YOUR INSTRUCTIONS: For each line below, print it again exactly as shown.

RECORDS FOR THIS EXERCISE:
__________________________________________________
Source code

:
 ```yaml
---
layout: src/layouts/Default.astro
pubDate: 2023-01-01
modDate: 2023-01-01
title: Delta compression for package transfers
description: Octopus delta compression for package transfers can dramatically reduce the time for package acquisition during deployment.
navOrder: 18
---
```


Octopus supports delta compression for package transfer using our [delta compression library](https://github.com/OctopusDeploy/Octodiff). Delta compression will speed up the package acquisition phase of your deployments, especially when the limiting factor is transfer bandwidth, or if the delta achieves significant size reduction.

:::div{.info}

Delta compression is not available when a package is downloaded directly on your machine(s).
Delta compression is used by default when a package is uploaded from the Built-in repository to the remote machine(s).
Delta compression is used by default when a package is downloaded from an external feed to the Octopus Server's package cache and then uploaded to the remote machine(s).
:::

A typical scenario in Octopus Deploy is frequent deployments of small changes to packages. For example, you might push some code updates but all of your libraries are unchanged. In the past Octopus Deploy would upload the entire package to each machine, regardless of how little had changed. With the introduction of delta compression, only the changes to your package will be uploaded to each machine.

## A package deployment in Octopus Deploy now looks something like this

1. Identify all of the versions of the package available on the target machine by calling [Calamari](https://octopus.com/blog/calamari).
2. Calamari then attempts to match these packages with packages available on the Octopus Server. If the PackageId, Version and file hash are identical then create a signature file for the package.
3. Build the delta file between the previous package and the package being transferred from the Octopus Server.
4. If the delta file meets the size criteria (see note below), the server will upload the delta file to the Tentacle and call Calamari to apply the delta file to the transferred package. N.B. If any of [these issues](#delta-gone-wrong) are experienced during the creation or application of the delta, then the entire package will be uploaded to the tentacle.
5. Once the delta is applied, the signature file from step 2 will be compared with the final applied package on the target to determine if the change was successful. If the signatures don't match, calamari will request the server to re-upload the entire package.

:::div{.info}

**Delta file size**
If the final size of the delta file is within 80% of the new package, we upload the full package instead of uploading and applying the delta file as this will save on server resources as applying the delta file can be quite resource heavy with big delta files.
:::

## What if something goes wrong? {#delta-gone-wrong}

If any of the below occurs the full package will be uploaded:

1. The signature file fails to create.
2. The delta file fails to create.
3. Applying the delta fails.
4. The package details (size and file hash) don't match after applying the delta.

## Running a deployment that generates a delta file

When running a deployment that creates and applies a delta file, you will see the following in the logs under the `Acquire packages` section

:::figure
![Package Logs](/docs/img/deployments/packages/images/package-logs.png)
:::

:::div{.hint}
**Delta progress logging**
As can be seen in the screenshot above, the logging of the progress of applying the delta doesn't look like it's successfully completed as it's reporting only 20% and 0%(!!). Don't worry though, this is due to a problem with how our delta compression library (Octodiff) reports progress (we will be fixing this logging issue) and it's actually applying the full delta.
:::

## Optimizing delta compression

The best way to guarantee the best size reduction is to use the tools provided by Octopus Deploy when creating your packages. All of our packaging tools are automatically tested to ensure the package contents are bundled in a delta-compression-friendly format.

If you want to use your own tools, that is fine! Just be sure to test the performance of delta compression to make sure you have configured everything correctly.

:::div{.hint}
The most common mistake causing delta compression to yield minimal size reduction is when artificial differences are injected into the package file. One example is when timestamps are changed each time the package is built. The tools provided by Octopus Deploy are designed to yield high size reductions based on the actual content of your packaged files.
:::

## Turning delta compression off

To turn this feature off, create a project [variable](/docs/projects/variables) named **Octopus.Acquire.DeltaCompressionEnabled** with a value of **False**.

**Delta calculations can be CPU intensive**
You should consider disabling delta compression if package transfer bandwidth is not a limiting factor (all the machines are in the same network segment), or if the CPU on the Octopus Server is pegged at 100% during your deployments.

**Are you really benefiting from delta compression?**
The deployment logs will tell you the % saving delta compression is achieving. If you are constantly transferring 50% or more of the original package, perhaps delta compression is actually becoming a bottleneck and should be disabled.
__________________________________________________
SOLUTION TO THIS PROBLEM:
Source code

:
 ```yaml
---
layout: src/layouts/Default.astro
pubDate: 2023-01-01
modDate: 2023-01-01
title: Delta compression for package transfers
description: Octopus delta compression for package transfers can dramatically reduce the time for package acquisition during deployment.
navOrder: 18
---
```


Octopus supports delta compression for package transfer using our [delta compression library](https://github.com/OctopusDeploy/Octodiff). Delta compression will speed up the package acquisition phase of your deployments, especially when the limiting factor is transfer bandwidth, or if the delta achieves significant size reduction.

:::div{.info}

Delta compression is not available when a package is downloaded directly on your machine(s).
Delta compression is used by default when a package is uploaded from the Built-in repository to the remote machine(s).
Delta compression is used by default when a package is downloaded from an external feed to the Octopus Server's package cache and then uploaded to the remote machine(s).
:::

A typical scenario in Octopus Deploy is frequent deployments of small changes to packages. For example, you might push some code updates but all of your libraries are unchanged. In the past Octopus Deploy would upload the entire package to each machine, regardless of how little had changed. With the introduction of delta compression, only the changes to your package will be uploaded to each machine.

## A package deployment in Octopus Deploy now looks something like this

1. Identify all of the versions of the package available on the target machine by calling [Calamari](https://octopus.com/blog/calamari).
2. Calamari then attempts to match these packages with packages available on the Octopus Server. If the PackageId, Version and file hash are identical then create a signature file for the package.
3. Build the delta file between the previous package and the package being transferred from the Octopus Server.
4. If the delta file meets the size criteria (see note below), the server will upload the delta file to the Tentacle and call Calamari to apply the delta file to the transferred package. N.B. If any of [these issues](#delta-gone-wrong) are experienced during the creation or application of the delta, then the entire package will be uploaded to the tentacle.
5. Once the delta is applied, the signature file from step 2 will be compared with the final applied package on the target to determine if the change was successful. If the signatures don't match, calamari will request the server to re-upload the entire package.

:::div{.info}

**Delta file size**
If the final size of the delta file is within 80% of the new package, we upload the full package instead of uploading and applying the delta file as this will save on server resources as applying the delta file can be quite resource heavy with big delta files.
:::

## What if something goes wrong? {#delta-gone-wrong}

If any of the below occurs the full package will be uploaded:

1. The signature file fails to create.
2. The delta file fails to create.
3. Applying the delta fails.
4. The package details (size and file hash) don't match after applying the delta.

## Running a deployment that generates a delta file

When running a deployment that creates and applies a delta file, you will see the following in the logs under the `Acquire packages` section

:::figure
![Package Logs](/docs/img/deployments/packages/images/package-logs.png)
:::

:::div{.hint}
**Delta progress logging**
As can be seen in the screenshot above, the logging of the progress of applying the delta doesn't look like it's successfully completed as it's reporting only 20% and 0%(!!). Don't worry though, this is due to a problem with how our delta compression library (Octodiff) reports progress (we will be fixing this logging issue) and it's actually applying the full delta.
:::

## Optimizing delta compression

The best way to guarantee the best size reduction is to use the tools provided by Octopus Deploy when creating your packages. All of our packaging tools are automatically tested to ensure the package contents are bundled in a delta-compression-friendly format.

If you want to use your own tools, that is fine! Just be sure to test the performance of delta compression to make sure you have configured everything correctly.

:::div{.hint}
The most common mistake causing delta compression to yield minimal size reduction is when artificial differences are injected into the package file. One example is when timestamps are changed each time the package is built. The tools provided by Octopus Deploy are designed to yield high size reductions based on the actual content of your packaged files.
:::

## Turning delta compression off

To turn this feature off, create a project [variable](/docs/projects/variables) named **Octopus.Acquire.DeltaCompressionEnabled** with a value of **False**.

**Delta calculations can be CPU intensive**
You should consider disabling delta compression if package transfer bandwidth is not a limiting factor (all the machines are in the same network segment), or if the CPU on the Octopus Server is pegged at 100% during your deployments.

**Are you really benefiting from delta compression?**
The deployment logs will tell you the % saving delta compression is achieving. If you are constantly transferring 50% or more of the original package, perhaps delta compression is actually becoming a bottleneck and should be disabled.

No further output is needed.